Dave: "Well, I'm like a really good artist, and I think I want to design t-shirts, because I really like t-shirts. And I taught myself to play piano. Like, here's my first song. (Ridiculous five minute interlude where he plays piano on the formica tabletop while humming the very off-key notes for me to hear and applaud), and I got a copyright for a song when I was thirteen, and I also write poems. I wrote a poem in high school that got in the literary magazine when Shel Silverstein died, do you want to hear it? Here, I'll tell you the first verse."
Me: "Can't wait."
Dave: "The day has passed/the night is here/for man will have to die/we mouth your verse and turn the page and now it's time to cry"
What do you think? Do you like it? I think it's really good."

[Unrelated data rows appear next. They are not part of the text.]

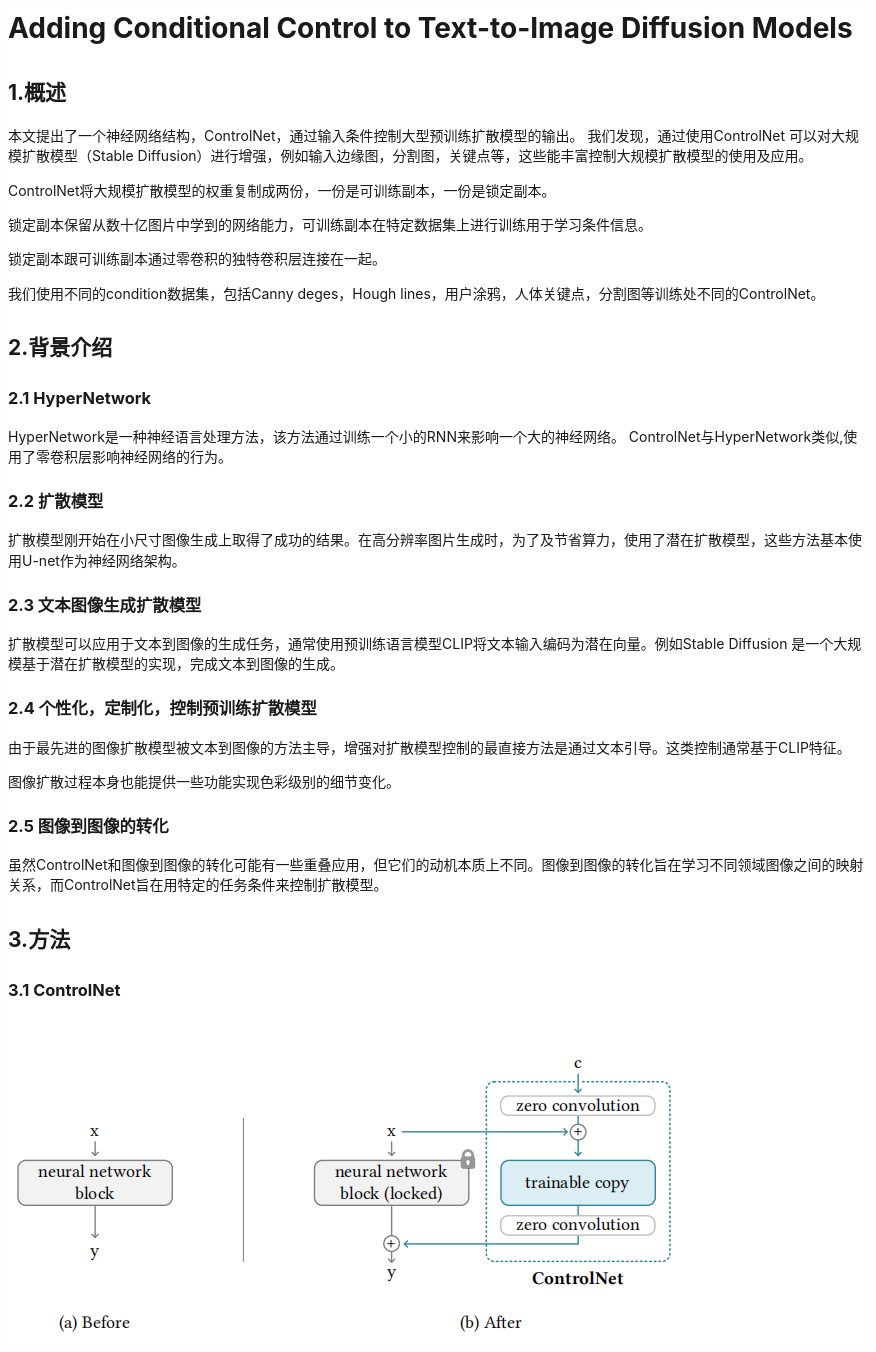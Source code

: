 # Adding Conditional Control to Text-to-Image Diffusion Models

## 1.概述

本文提出了一个神经网络结构，ControlNet，通过输入条件控制大型预训练扩散模型的输出。
我们发现，通过使用ControlNet 可以对大规模扩散模型（Stable Diffusion）进行增强，例如输入边缘图，分割图，关键点等，这些能丰富控制大规模扩散模型的使用及应用。

ControlNet将大规模扩散模型的权重复制成两份，一份是可训练副本，一份是锁定副本。

锁定副本保留从数十亿图片中学到的网络能力，可训练副本在特定数据集上进行训练用于学习条件信息。

锁定副本跟可训练副本通过零卷积的独特卷积层连接在一起。

我们使用不同的condition数据集，包括Canny deges，Hough lines，用户涂鸦，人体关键点，分割图等训练处不同的ControlNet。

## 2.背景介绍

### 2.1 HyperNetwork

HyperNetwork是一种神经语言处理方法，该方法通过训练一个小的RNN来影响一个大的神经网络。
ControlNet与HyperNetwork类似,使用了零卷积层影响神经网络的行为。

### 2.2 扩散模型

扩散模型刚开始在小尺寸图像生成上取得了成功的结果。在高分辨率图片生成时，为了及节省算力，使用了潜在扩散模型，这些方法基本使用U-net作为神经网络架构。

### 2.3 文本图像生成扩散模型

扩散模型可以应用于文本到图像的生成任务，通常使用预训练语言模型CLIP将文本输入编码为潜在向量。例如Stable Diffusion 是一个大规模基于潜在扩散模型的实现，完成文本到图像的生成。

### 2.4 个性化，定制化，控制预训练扩散模型

由于最先进的图像扩散模型被文本到图像的方法主导，增强对扩散模型控制的最直接方法是通过文本引导。这类控制通常基于CLIP特征。

图像扩散过程本身也能提供一些功能实现色彩级别的细节变化。

### 2.5 图像到图像的转化

虽然ControlNet和图像到图像的转化可能有一些重叠应用，但它们的动机本质上不同。图像到图像的转化旨在学习不同领域图像之间的映射关系，而ControlNet旨在用特定的任务条件来控制扩散模型。

## 3.方法

### 3.1 ControlNet

![ContorlNet](./image/ControlNet.png)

The Village Place is a very talented restaurant. Everybody is in a band, wants to be in a band, or used to be in a band when they were in fifth grade, but they didn't have instruments and had to use sticks in their yard for guitars. Everybody is like, soooo talented as an artist, and bring along little notebooks to sketch their masterpieces while they're waiting for their omelettes. Everybody is "spiritual, not religious". Anarchy is accepted as the smartest political movement out there. When Linkin Park comes on the radio, people get excited.
And oh, the hormones racing around those vinyl booths! This is a place where women wear tank tops in January and strut to the bathrooms like it was the YSL catwalk during Fashion Week. People don't do single in Waterford. You're engaged, dating, or fucking. Take Becky:
"I think I'm going to fuck my boss tomorrow at work. He's been doing all this sexual harrassment stuff, I guess you could call it that, but I really like it, so when he grabs my ass I like to rub it against his you-know-what and stuff. So he called me tonight and asked me if I was ready to go on Monday, and I'm going to his place, because his wife will be at work and his kids are at school all day. I really like this Will guy, though, but he hasn't called me back, and he told me he wanted to marry me. And that was the fourth time I've been engaged, but the last guy I was engaged to before Will, his friends walked in on him in lingerie using a dildo, and I thought that was kind of weird, even though I'm bi, too. I'm reeeeally into getting married, but Will hasn't called me back, and I'm going to fuck EVERY GUY THAT LOOKS AT ME TONIGHT."
Me: 'How old are you again?"
Becky: "I'm still eighteen. I turn nineteen in March."
The Village Place is magic. Walk in, and scan the tables. They'll be half full of forty year olds that have ruined their lives, and twenty year olds that are on the way down. It's a comforting feeling. If you desire a quickie or a dime bag or an after-bar breakfast, it's always there. And all you need is black hair, dirty fingernails, 7 credit hours toward your G.E.D., a baby daddy or crazy fiancee that you call on your pay-by-the-minute cell phone, and a job delivering pizzas in your 87 Bonneville that you've outfitted with darklights and a two thousand dollar sound systam to fit in!
Don't mind the sarcasm. For the next four months, there's no place I'd rather be.